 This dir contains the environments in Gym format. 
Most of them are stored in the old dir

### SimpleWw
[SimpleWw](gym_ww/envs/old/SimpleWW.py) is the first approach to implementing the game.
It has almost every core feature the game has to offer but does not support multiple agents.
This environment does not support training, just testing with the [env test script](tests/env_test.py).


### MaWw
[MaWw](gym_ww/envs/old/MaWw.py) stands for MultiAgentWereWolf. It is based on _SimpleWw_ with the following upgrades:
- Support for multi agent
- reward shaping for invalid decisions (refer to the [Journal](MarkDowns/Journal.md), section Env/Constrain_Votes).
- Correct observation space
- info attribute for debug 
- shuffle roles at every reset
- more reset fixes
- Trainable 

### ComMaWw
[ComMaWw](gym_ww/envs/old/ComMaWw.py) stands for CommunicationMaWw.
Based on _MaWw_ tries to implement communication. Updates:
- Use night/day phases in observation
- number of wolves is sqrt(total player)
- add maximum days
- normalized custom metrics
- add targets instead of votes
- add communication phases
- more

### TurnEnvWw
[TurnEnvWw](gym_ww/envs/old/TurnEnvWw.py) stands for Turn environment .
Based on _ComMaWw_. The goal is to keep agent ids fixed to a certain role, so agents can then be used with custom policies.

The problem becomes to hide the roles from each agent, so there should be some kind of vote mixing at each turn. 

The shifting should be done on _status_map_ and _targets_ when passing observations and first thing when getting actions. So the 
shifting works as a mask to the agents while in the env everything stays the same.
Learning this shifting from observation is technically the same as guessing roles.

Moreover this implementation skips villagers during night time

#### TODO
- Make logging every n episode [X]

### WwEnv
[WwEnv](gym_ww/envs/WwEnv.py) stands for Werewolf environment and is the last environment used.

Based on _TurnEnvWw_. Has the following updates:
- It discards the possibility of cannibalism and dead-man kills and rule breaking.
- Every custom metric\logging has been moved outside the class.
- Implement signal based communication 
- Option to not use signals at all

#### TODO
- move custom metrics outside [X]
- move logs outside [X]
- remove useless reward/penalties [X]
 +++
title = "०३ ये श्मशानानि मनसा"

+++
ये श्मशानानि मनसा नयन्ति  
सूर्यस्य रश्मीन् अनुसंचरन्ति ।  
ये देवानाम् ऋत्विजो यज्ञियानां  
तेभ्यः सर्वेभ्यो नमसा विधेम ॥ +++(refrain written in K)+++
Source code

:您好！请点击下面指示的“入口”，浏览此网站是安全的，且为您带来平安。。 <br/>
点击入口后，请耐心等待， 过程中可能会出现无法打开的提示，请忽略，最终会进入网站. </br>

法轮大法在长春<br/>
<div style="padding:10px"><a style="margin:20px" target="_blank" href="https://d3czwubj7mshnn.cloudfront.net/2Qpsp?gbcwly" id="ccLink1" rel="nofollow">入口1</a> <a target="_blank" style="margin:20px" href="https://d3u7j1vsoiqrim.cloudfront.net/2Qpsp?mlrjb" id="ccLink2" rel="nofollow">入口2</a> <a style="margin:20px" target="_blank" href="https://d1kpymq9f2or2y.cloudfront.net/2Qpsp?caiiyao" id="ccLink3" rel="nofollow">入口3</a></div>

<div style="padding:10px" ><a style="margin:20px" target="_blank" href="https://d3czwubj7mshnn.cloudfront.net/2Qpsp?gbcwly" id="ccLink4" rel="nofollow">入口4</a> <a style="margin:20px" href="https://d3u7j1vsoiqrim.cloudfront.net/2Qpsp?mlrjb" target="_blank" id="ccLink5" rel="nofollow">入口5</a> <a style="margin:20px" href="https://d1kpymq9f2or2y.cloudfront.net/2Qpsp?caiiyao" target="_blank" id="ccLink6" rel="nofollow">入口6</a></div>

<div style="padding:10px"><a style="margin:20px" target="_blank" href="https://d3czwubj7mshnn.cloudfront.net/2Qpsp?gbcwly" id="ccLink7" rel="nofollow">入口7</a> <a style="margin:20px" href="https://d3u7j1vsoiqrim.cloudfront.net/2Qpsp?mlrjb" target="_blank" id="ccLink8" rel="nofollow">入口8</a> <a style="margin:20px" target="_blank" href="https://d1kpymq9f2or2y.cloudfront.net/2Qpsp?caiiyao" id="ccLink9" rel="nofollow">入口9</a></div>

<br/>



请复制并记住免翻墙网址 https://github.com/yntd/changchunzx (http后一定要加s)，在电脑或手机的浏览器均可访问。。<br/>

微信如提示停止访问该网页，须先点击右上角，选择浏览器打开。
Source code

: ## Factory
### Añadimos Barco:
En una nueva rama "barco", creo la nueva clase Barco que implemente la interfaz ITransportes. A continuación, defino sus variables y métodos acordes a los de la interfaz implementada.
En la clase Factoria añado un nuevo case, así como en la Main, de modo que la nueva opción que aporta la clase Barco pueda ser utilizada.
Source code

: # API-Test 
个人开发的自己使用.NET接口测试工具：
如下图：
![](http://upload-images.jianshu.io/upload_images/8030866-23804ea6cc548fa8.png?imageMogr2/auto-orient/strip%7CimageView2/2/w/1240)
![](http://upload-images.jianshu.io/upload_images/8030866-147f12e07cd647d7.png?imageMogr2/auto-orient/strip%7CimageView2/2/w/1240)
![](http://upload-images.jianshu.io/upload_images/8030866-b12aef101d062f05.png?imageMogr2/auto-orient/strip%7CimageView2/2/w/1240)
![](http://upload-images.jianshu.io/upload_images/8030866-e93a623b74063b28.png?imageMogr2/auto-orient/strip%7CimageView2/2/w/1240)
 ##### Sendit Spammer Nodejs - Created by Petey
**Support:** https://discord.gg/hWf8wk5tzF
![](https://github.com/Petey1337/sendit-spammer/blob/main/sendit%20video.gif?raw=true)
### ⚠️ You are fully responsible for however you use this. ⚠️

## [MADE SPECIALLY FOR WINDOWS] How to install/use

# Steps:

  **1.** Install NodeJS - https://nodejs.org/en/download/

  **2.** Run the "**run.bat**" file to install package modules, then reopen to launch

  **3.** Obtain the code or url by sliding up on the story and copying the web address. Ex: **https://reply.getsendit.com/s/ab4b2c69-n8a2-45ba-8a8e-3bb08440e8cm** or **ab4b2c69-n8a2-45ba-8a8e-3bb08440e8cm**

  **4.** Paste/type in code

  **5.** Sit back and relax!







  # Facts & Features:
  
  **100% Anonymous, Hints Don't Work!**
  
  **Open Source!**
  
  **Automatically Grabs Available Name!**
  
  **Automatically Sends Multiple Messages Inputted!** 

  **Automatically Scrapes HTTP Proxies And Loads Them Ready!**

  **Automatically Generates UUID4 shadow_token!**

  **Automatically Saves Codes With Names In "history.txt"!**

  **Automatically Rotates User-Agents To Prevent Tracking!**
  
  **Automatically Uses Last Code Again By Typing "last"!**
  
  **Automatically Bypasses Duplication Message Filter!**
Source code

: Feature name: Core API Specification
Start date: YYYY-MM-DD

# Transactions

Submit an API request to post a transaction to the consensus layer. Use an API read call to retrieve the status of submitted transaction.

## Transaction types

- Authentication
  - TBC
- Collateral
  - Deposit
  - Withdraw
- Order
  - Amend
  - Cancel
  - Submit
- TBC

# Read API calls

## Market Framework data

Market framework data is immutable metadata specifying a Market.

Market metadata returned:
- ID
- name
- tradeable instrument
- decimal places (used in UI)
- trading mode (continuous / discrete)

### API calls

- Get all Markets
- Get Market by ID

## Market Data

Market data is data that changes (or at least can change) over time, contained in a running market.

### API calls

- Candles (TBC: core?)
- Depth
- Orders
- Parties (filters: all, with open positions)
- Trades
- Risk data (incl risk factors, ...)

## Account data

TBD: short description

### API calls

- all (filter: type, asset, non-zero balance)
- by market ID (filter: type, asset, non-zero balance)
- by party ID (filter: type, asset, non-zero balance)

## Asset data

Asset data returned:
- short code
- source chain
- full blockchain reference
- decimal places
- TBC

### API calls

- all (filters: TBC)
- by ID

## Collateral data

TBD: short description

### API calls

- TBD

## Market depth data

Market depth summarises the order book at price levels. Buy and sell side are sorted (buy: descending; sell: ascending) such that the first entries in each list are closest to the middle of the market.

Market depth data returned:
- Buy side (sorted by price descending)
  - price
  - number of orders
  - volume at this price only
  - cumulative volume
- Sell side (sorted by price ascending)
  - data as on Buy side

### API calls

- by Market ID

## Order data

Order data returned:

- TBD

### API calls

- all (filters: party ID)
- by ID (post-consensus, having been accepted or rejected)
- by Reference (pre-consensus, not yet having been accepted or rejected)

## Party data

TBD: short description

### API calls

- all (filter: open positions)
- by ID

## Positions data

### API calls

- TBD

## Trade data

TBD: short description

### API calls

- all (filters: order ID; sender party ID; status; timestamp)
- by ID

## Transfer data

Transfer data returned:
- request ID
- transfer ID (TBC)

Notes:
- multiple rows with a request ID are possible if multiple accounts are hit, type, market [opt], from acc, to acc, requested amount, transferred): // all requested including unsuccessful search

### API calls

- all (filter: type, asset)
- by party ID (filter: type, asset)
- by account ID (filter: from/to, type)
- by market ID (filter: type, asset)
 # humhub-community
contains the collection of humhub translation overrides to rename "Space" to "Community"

Your instructions ::
In the entries above, find each line with the string "returned" and copy it.

Expected answer ::
Market metadata returned:
Asset data returned:
Market depth data returned:
Order data returned:
Transfer data returned:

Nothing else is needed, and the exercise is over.